Terry Gross, host of NPR’s “Fresh Air,” recently interviewed Rosanne Cash, daughter of Johnny Cash, and singer/songwriter in her own right. Here is the link to a great interview. On the radio program Cash samples 4 or 5 songs from her latest album, “The List.” Below is the story she tells of how “The List” was created as a gift from her father Johnny:
“When I was 18 years old, I went on the road with my dad after I graduated from high school. And we were riding on the tour bus one day, kind of rolling through the South, and he mentioned a song,” Cash says. “We started talking about songs, and he mentioned one, and I said I don’t know that one. And he mentioned another. I said, ‘I don’t know that one either, Dad,’ and he became very alarmed that I didn’t know what he considered my own musical genealogy. So he spent the rest of the afternoon making a list for me, and at the end of the day, he said, ‘This is your education.’ And across the top of the page, he wrote ‘100 Essential Country Songs.'”
Despite his own label, Johnny Cash didn’t limit his choices with a strict definition of “country” music.
“The list might have been better titled ‘100 Essential American Songs,’ because it was very comprehensive. He covered every critical point in Southern and American music: early folk songs, protest songs, Delta blues, Southern gospel, early country music, Appalachian. Everything that fed into modern country music was on that list.”
One thing that struck me about this story was how easily Johnny Cash could start listing 100 best songs on a sheet of paper. His daughter says he could also play and sing all these songs.

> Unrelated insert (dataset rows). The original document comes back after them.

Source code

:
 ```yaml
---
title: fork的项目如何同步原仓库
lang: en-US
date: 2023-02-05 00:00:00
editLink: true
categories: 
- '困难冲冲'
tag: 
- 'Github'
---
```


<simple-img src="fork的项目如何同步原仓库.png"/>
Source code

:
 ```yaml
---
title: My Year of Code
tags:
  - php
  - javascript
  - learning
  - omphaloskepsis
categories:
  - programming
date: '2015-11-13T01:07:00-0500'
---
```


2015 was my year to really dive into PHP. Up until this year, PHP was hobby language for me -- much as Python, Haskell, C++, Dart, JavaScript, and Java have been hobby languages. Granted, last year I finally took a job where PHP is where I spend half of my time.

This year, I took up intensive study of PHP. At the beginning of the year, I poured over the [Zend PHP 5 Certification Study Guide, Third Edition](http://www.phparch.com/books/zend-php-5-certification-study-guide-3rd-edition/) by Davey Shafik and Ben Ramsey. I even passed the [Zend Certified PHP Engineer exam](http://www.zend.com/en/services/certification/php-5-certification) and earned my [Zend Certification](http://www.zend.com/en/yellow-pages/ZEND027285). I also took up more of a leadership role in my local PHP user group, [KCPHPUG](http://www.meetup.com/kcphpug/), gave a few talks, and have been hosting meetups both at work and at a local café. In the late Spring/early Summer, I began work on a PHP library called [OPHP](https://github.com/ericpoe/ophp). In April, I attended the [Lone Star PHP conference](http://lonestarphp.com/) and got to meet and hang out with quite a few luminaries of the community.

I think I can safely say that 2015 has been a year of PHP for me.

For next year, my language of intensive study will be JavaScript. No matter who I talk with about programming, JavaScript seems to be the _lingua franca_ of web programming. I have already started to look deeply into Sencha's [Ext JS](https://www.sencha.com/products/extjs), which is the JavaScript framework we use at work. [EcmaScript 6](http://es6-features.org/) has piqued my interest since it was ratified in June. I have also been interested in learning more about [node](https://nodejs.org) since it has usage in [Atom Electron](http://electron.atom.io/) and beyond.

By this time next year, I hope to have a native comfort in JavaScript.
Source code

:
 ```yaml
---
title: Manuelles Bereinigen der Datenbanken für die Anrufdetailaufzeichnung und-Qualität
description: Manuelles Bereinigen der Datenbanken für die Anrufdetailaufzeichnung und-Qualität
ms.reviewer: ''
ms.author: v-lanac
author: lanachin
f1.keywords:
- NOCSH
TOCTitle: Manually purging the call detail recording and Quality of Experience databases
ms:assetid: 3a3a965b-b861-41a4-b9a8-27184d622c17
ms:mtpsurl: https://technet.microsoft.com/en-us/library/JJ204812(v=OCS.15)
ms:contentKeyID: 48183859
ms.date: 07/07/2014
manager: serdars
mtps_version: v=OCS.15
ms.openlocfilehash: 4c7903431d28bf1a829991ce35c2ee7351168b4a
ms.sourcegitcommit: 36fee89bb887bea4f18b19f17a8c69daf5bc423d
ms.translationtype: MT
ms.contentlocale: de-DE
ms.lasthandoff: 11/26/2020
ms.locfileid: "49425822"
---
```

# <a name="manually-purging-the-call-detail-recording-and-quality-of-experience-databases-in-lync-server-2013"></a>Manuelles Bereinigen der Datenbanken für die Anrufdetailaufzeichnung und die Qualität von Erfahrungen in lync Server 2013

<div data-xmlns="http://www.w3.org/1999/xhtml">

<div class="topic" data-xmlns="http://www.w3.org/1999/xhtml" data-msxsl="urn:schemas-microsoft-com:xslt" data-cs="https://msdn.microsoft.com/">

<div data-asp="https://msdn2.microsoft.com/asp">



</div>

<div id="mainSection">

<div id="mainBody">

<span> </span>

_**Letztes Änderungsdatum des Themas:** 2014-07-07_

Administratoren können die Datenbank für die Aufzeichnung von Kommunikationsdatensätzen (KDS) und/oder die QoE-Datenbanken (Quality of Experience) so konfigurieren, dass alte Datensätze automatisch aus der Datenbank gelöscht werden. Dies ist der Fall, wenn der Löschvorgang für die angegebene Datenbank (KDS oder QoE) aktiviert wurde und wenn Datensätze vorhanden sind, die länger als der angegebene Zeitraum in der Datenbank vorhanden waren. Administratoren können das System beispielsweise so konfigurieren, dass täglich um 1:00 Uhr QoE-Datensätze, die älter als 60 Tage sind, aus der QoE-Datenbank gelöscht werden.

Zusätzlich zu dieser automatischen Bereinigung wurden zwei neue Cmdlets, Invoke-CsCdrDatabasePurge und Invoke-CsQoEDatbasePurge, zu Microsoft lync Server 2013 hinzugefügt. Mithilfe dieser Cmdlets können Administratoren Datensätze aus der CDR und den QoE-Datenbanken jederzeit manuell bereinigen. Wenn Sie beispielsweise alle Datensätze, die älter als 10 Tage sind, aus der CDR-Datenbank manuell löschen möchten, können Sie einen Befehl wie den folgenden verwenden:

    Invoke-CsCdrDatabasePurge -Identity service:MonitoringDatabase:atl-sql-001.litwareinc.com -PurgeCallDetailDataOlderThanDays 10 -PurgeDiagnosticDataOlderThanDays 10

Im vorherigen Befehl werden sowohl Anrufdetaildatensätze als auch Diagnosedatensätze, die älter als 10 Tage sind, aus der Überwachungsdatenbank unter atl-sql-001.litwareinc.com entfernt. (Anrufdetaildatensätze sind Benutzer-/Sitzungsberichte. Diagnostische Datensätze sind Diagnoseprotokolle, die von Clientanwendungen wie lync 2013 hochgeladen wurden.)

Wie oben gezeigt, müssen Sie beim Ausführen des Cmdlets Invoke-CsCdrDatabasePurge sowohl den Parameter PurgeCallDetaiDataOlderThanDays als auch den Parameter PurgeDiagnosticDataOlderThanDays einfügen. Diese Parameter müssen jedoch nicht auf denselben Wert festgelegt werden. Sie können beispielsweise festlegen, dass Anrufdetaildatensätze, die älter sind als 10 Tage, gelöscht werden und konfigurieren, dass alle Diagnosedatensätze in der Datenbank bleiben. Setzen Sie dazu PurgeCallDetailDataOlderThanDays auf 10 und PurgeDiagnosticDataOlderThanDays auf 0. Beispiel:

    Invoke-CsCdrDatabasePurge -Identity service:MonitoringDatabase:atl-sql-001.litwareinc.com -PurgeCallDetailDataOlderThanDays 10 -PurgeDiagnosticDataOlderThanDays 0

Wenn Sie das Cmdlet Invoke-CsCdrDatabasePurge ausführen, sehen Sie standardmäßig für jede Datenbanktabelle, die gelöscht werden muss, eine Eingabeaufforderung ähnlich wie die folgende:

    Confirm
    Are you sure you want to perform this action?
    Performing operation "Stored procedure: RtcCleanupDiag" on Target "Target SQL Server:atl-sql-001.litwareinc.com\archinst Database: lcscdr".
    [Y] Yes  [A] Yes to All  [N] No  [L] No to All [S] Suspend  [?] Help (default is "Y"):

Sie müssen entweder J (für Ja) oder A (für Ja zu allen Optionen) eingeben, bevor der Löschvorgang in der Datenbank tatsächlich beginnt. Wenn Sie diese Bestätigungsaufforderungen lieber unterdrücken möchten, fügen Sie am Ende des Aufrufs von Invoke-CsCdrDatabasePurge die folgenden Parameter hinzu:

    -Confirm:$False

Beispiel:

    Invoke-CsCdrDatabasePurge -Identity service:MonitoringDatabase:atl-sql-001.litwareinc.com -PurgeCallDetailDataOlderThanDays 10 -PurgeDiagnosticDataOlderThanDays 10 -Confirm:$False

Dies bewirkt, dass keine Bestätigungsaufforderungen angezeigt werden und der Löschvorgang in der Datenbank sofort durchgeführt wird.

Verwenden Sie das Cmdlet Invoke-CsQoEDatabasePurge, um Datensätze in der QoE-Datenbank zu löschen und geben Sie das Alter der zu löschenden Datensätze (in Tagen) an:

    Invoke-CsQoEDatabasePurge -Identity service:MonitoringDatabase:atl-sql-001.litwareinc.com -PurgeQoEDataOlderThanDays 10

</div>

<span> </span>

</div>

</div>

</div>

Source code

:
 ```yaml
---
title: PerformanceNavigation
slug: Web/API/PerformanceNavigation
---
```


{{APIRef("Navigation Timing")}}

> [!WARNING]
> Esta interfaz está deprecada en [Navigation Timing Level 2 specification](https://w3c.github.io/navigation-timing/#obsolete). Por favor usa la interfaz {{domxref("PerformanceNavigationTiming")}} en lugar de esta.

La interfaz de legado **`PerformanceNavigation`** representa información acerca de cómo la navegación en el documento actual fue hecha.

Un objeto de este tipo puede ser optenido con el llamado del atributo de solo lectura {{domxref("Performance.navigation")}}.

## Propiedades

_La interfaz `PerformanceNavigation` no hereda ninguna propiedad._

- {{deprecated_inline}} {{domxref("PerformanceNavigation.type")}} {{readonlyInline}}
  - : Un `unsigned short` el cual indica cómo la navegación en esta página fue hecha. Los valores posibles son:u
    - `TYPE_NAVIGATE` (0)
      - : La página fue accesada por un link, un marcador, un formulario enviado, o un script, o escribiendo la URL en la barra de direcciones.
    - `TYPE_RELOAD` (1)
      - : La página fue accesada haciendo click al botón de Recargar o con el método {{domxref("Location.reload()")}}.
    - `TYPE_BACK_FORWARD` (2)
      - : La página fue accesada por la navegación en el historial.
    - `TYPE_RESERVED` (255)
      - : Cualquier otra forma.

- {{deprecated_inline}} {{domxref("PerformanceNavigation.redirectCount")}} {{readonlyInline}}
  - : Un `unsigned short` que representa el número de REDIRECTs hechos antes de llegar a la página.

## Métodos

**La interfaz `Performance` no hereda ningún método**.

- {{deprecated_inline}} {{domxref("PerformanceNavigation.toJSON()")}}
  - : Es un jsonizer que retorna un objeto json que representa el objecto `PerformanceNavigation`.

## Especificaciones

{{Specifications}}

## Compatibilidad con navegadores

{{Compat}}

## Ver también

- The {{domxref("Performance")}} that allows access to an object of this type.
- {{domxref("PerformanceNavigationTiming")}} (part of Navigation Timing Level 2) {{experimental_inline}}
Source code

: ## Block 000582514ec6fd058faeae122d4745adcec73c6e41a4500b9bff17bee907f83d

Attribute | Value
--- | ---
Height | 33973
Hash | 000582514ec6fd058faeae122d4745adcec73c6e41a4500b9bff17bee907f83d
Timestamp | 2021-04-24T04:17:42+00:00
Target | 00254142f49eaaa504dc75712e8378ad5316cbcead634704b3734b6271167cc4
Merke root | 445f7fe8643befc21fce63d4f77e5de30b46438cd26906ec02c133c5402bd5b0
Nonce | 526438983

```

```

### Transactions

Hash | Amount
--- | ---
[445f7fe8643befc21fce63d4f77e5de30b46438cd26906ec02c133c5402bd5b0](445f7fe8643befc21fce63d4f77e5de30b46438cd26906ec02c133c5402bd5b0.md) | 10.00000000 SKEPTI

Why post a link to an interview about country music on a memoir blog? Well, it boils down to this: Johnny Cash knew his subject inside and out. He put in his 10,000 hours (Malcolm Gladwell’s definition for how long it takes to master a subject) long before he wrote the list for his daughter. A blog is a very public way to learn, and I am still far from putting in the requisite 10,000 hours of effort. However, some day my own list of the essential 100 memoirs will come naturally and easily to me–and will be posted here!